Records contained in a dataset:
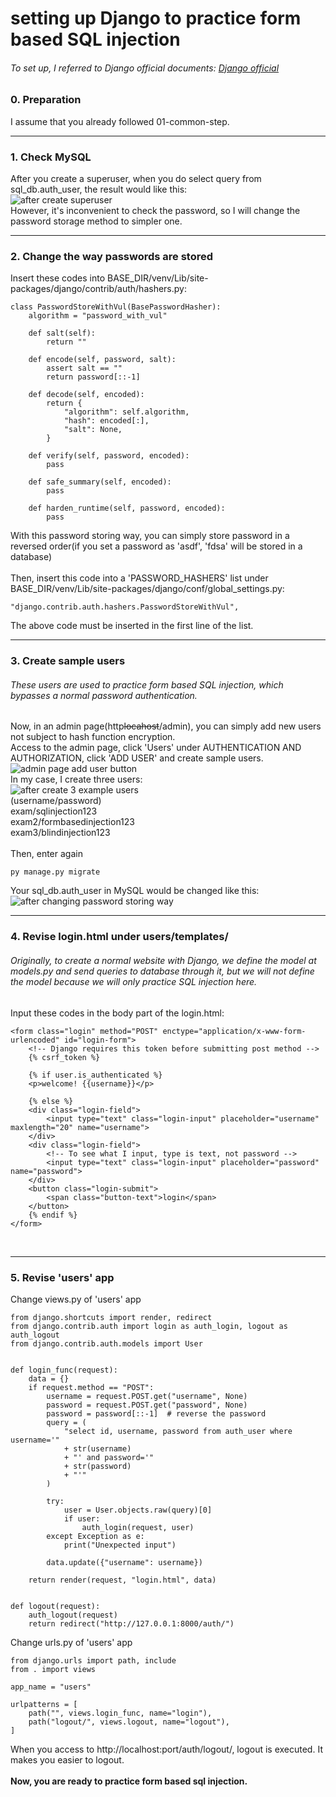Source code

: # setting up Django to practice form based SQL injection
###### To set up, I referred to Django official documents: [Django official](https://www.djangoproject.com/)

### 0. Preparation
I assume that you already followed 01-common-step.

-----------

### 1. Check MySQL
After you create a superuser, when you do select query from sql_db.auth_user, the result would like this:  
![after create superuser](https://user-images.githubusercontent.com/63287638/120335125-2e6ffa80-c32c-11eb-9901-26c3a42a265f.PNG)
</br>
However, it's inconvenient to check the password, so I will change the password storage method to simpler one.

-----------

### 2. Change the way passwords are stored
Insert these codes into BASE_DIR/venv/Lib/site-packages/django/contrib/auth/hashers.py: 

    class PasswordStoreWithVul(BasePasswordHasher):
        algorithm = "password_with_vul"

        def salt(self):
            return ""

        def encode(self, password, salt):
            assert salt == ""
            return password[::-1]

        def decode(self, encoded):
            return {
                "algorithm": self.algorithm,
                "hash": encoded[:],
                "salt": None,
            }

        def verify(self, password, encoded):
            pass

        def safe_summary(self, encoded):
            pass

        def harden_runtime(self, password, encoded):
            pass

With this password storing way, you can simply store password in a reversed order(if you set a password as 'asdf', 'fdsa' will be stored in a database)
</br>
</br>
Then, insert this code into a 'PASSWORD_HASHERS' list under BASE_DIR/venv/Lib/site-packages/django/conf/global_settings.py:

    "django.contrib.auth.hashers.PasswordStoreWithVul",

The above code must be inserted in the first line of the list.

-----------

### 3. Create sample users
###### These users are used to practice form based SQL injection, which bypasses a normal password authentication.
Now, in an admin page(http~~locahost~~/admin), you can simply add new users not subject to hash function encryption.  
Access to the admin page, click 'Users' under AUTHENTICATION AND AUTHORIZATION, click 'ADD USER' and create sample users.  
![admin page add user button](https://user-images.githubusercontent.com/63287638/120339493-1f8b4700-c330-11eb-9e85-63a6a29c5e8f.png)
</br>
In my case, I create three users:  
![after create 3 example users](https://user-images.githubusercontent.com/63287638/120340389-f4edbe00-c330-11eb-9a36-069319855d55.PNG)
</br>
(username/password)  
exam/sqlinjection123  
exam2/formbasedinjection123  
exam3/blindinjection123  
</br>
Then, enter again

    py manage.py migrate

Your sql_db.auth_user in MySQL would be changed like this:  
![after changing password storing way](https://user-images.githubusercontent.com/63287638/120423493-7f700500-c3a5-11eb-8a71-9cf74191cf1a.PNG)
</br>

-----------

### 4. Revise login.html under users/templates/
###### Originally, to create a normal website with Django, we define the model at models.py and send queries to database through it, but we will not define the model because we will only practice SQL injection here.
Input these codes in the body part of the login.html:

    <form class="login" method="POST" enctype="application/x-www-form-urlencoded" id="login-form">
        <!-- Django requires this token before submitting post method -->
        {% csrf_token %}

        {% if user.is_authenticated %}
        <p>welcome! {{username}}</p>

        {% else %}
        <div class="login-field">
            <input type="text" class="login-input" placeholder="username" maxlength="20" name="username">
        </div>
        <div class="login-field">
            <!-- To see what I input, type is text, not password -->
            <input type="text" class="login-input" placeholder="password" name="password">
        </div>
        <button class="login-submit">
            <span class="button-text">login</span>
        </button>
        {% endif %}
    </form>

</br>

-----------

### 5. Revise 'users' app
Change views.py of 'users' app

    from django.shortcuts import render, redirect
    from django.contrib.auth import login as auth_login, logout as auth_logout
    from django.contrib.auth.models import User


    def login_func(request):
        data = {}
        if request.method == "POST":
            username = request.POST.get("username", None)
            password = request.POST.get("password", None)
            password = password[::-1]  # reverse the password
            query = (
                "select id, username, password from auth_user where username='"
                + str(username)
                + "' and password='"
                + str(password)
                + "'"
            )

            try:
                user = User.objects.raw(query)[0]
                if user:
                    auth_login(request, user)
            except Exception as e:
                print("Unexpected input")

            data.update({"username": username})

        return render(request, "login.html", data)


    def logout(request):
        auth_logout(request)
        return redirect("http://127.0.0.1:8000/auth/")

Change urls.py of 'users' app

    from django.urls import path, include
    from . import views

    app_name = "users"

    urlpatterns = [
        path("", views.login_func, name="login"),
        path("logout/", views.logout, name="logout"),
    ]

When you access to ht<span>tp://</span>localhost:port/auth/logout/, logout is executed. It makes you easier to logout.  
</br>
__Now, you are ready to practice form based sql injection.__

Exercise goal
With the pictures removed, print the entries above exactly.

Exercise solution
Source code

: # setting up Django to practice form based SQL injection
###### To set up, I referred to Django official documents: [Django official](https://www.djangoproject.com/)

### 0. Preparation
I assume that you already followed 01-common-step.

-----------

### 1. Check MySQL
After you create a superuser, when you do select query from sql_db.auth_user, the result would like this:  
![after create superuser](https://user-images.githubusercontent.com/63287638/120335125-2e6ffa80-c32c-11eb-9901-26c3a42a265f.PNG)
</br>
However, it's inconvenient to check the password, so I will change the password storage method to simpler one.

-----------

### 2. Change the way passwords are stored
Insert these codes into BASE_DIR/venv/Lib/site-packages/django/contrib/auth/hashers.py: 

    class PasswordStoreWithVul(BasePasswordHasher):
        algorithm = "password_with_vul"

        def salt(self):
            return ""

        def encode(self, password, salt):
            assert salt == ""
            return password[::-1]

        def decode(self, encoded):
            return {
                "algorithm": self.algorithm,
                "hash": encoded[:],
                "salt": None,
            }

        def verify(self, password, encoded):
            pass

        def safe_summary(self, encoded):
            pass

        def harden_runtime(self, password, encoded):
            pass

With this password storing way, you can simply store password in a reversed order(if you set a password as 'asdf', 'fdsa' will be stored in a database)
</br>
</br>
Then, insert this code into a 'PASSWORD_HASHERS' list under BASE_DIR/venv/Lib/site-packages/django/conf/global_settings.py:

    "django.contrib.auth.hashers.PasswordStoreWithVul",

The above code must be inserted in the first line of the list.

-----------

### 3. Create sample users
###### These users are used to practice form based SQL injection, which bypasses a normal password authentication.
Now, in an admin page(http~~locahost~~/admin), you can simply add new users not subject to hash function encryption.  
Access to the admin page, click 'Users' under AUTHENTICATION AND AUTHORIZATION, click 'ADD USER' and create sample users.  
![admin page add user button](https://user-images.githubusercontent.com/63287638/120339493-1f8b4700-c330-11eb-9e85-63a6a29c5e8f.png)
</br>
In my case, I create three users:  
![after create 3 example users](https://user-images.githubusercontent.com/63287638/120340389-f4edbe00-c330-11eb-9a36-069319855d55.PNG)
</br>
(username/password)  
exam/sqlinjection123  
exam2/formbasedinjection123  
exam3/blindinjection123  
</br>
Then, enter again

    py manage.py migrate

Your sql_db.auth_user in MySQL would be changed like this:  
![after changing password storing way](https://user-images.githubusercontent.com/63287638/120423493-7f700500-c3a5-11eb-8a71-9cf74191cf1a.PNG)
</br>

-----------

### 4. Revise login.html under users/templates/
###### Originally, to create a normal website with Django, we define the model at models.py and send queries to database through it, but we will not define the model because we will only practice SQL injection here.
Input these codes in the body part of the login.html:

    <form class="login" method="POST" enctype="application/x-www-form-urlencoded" id="login-form">
        <!-- Django requires this token before submitting post method -->
        {% csrf_token %}

        {% if user.is_authenticated %}
        <p>welcome! {{username}}</p>

        {% else %}
        <div class="login-field">
            <input type="text" class="login-input" placeholder="username" maxlength="20" name="username">
        </div>
        <div class="login-field">
            <!-- To see what I input, type is text, not password -->
            <input type="text" class="login-input" placeholder="password" name="password">
        </div>
        <button class="login-submit">
            <span class="button-text">login</span>
        </button>
        {% endif %}
    </form>

</br>

-----------

### 5. Revise 'users' app
Change views.py of 'users' app

    from django.shortcuts import render, redirect
    from django.contrib.auth import login as auth_login, logout as auth_logout
    from django.contrib.auth.models import User


    def login_func(request):
        data = {}
        if request.method == "POST":
            username = request.POST.get("username", None)
            password = request.POST.get("password", None)
            password = password[::-1]  # reverse the password
            query = (
                "select id, username, password from auth_user where username='"
                + str(username)
                + "' and password='"
                + str(password)
                + "'"
            )

            try:
                user = User.objects.raw(query)[0]
                if user:
                    auth_login(request, user)
            except Exception as e:
                print("Unexpected input")

            data.update({"username": username})

        return render(request, "login.html", data)


    def logout(request):
        auth_logout(request)
        return redirect("http://127.0.0.1:8000/auth/")

Change urls.py of 'users' app

    from django.urls import path, include
    from . import views

    app_name = "users"

    urlpatterns = [
        path("", views.login_func, name="login"),
        path("logout/", views.logout, name="logout"),
    ]

When you access to ht<span>tp://</span>localhost:port/auth/logout/, logout is executed. It makes you easier to logout.  
</br>
__Now, you are ready to practice form based sql injection.__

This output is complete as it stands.